* The data:
=======

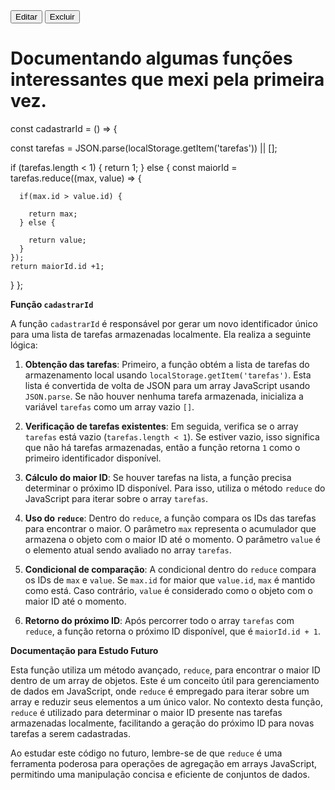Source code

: 

<div class="card">
  <div class="card-title">
    <span class="subtitle"></span>
  </div>
  <div class="card-content">
    <span class="paragraph"></span>
  </div>
  <div class="card-buttons">
    <button id="editarBotao" class="editar-botao" >Editar</button>
    <button id="excluirBotao" class="excluir-botao">Excluir</button>
</div>
</div>


# Documentando algumas funções interessantes que mexi pela primeira vez.

 const cadastrarId = () => {

  const tarefas = JSON.parse(localStorage.getItem('tarefas')) || [];

  if (tarefas.length < 1) {
    return 1;
  } else {
    const maiorId = tarefas.reduce((max, value) => {

      if(max.id > value.id) {

        return max;
      } else {
      
        return value;
      }
    });
    return maiorId.id +1;
  }
};

**Função `cadastrarId`**

A função `cadastrarId` é responsável por gerar um novo identificador único para uma lista de tarefas armazenadas localmente. Ela realiza a seguinte lógica:

1. **Obtenção das tarefas**: Primeiro, a função obtém a lista de tarefas do armazenamento local usando `localStorage.getItem('tarefas')`. Esta lista é convertida de volta de JSON para um array JavaScript usando `JSON.parse`. Se não houver nenhuma tarefa armazenada, inicializa a variável `tarefas` como um array vazio `[]`.

2. **Verificação de tarefas existentes**: Em seguida, verifica se o array `tarefas` está vazio (`tarefas.length < 1`). Se estiver vazio, isso significa que não há tarefas armazenadas, então a função retorna `1` como o primeiro identificador disponível.

3. **Cálculo do maior ID**: Se houver tarefas na lista, a função precisa determinar o próximo ID disponível. Para isso, utiliza o método `reduce` do JavaScript para iterar sobre o array `tarefas`.

4. **Uso do `reduce`**: Dentro do `reduce`, a função compara os IDs das tarefas para encontrar o maior. O parâmetro `max` representa o acumulador que armazena o objeto com o maior ID até o momento. O parâmetro `value` é o elemento atual sendo avaliado no array `tarefas`.

5. **Condicional de comparação**: A condicional dentro do `reduce` compara os IDs de `max` e `value`. Se `max.id` for maior que `value.id`, `max` é mantido como está. Caso contrário, `value` é considerado como o objeto com o maior ID até o momento.

6. **Retorno do próximo ID**: Após percorrer todo o array `tarefas` com `reduce`, a função retorna o próximo ID disponível, que é `maiorId.id + 1`.

**Documentação para Estudo Futuro**

Esta função utiliza um método avançado, `reduce`, para encontrar o maior ID dentro de um array de objetos. Este é um conceito útil para gerenciamento de dados em JavaScript, onde `reduce` é empregado para iterar sobre um array e reduzir seus elementos a um único valor. No contexto desta função, `reduce` é utilizado para determinar o maior ID presente nas tarefas armazenadas localmente, facilitando a geração do próximo ID para novas tarefas a serem cadastradas.

Ao estudar este código no futuro, lembre-se de que `reduce` é uma ferramenta poderosa para operações de agregação em arrays JavaScript, permitindo uma manipulação concisa e eficiente de conjuntos de dados.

=======

* Task instructions:
An exact copy of all the records is required, with the pictures omitted.

* Reply:
Source code

: 

<div class="card">
  <div class="card-title">
    <span class="subtitle"></span>
  </div>
  <div class="card-content">
    <span class="paragraph"></span>
  </div>
  <div class="card-buttons">
    <button id="editarBotao" class="editar-botao" >Editar</button>
    <button id="excluirBotao" class="excluir-botao">Excluir</button>
</div>
</div>


# Documentando algumas funções interessantes que mexi pela primeira vez.

 const cadastrarId = () => {

  const tarefas = JSON.parse(localStorage.getItem('tarefas')) || [];

  if (tarefas.length < 1) {
    return 1;
  } else {
    const maiorId = tarefas.reduce((max, value) => {

      if(max.id > value.id) {

        return max;
      } else {
      
        return value;
      }
    });
    return maiorId.id +1;
  }
};

**Função `cadastrarId`**

A função `cadastrarId` é responsável por gerar um novo identificador único para uma lista de tarefas armazenadas localmente. Ela realiza a seguinte lógica:

1. **Obtenção das tarefas**: Primeiro, a função obtém a lista de tarefas do armazenamento local usando `localStorage.getItem('tarefas')`. Esta lista é convertida de volta de JSON para um array JavaScript usando `JSON.parse`. Se não houver nenhuma tarefa armazenada, inicializa a variável `tarefas` como um array vazio `[]`.

2. **Verificação de tarefas existentes**: Em seguida, verifica se o array `tarefas` está vazio (`tarefas.length < 1`). Se estiver vazio, isso significa que não há tarefas armazenadas, então a função retorna `1` como o primeiro identificador disponível.

3. **Cálculo do maior ID**: Se houver tarefas na lista, a função precisa determinar o próximo ID disponível. Para isso, utiliza o método `reduce` do JavaScript para iterar sobre o array `tarefas`.

4. **Uso do `reduce`**: Dentro do `reduce`, a função compara os IDs das tarefas para encontrar o maior. O parâmetro `max` representa o acumulador que armazena o objeto com o maior ID até o momento. O parâmetro `value` é o elemento atual sendo avaliado no array `tarefas`.

5. **Condicional de comparação**: A condicional dentro do `reduce` compara os IDs de `max` e `value`. Se `max.id` for maior que `value.id`, `max` é mantido como está. Caso contrário, `value` é considerado como o objeto com o maior ID até o momento.

6. **Retorno do próximo ID**: Após percorrer todo o array `tarefas` com `reduce`, a função retorna o próximo ID disponível, que é `maiorId.id + 1`.

**Documentação para Estudo Futuro**

Esta função utiliza um método avançado, `reduce`, para encontrar o maior ID dentro de um array de objetos. Este é um conceito útil para gerenciamento de dados em JavaScript, onde `reduce` é empregado para iterar sobre um array e reduzir seus elementos a um único valor. No contexto desta função, `reduce` é utilizado para determinar o maior ID presente nas tarefas armazenadas localmente, facilitando a geração do próximo ID para novas tarefas a serem cadastradas.

Ao estudar este código no futuro, lembre-se de que `reduce` é uma ferramenta poderosa para operações de agregação em arrays JavaScript, permitindo uma manipulação concisa e eficiente de conjuntos de dados.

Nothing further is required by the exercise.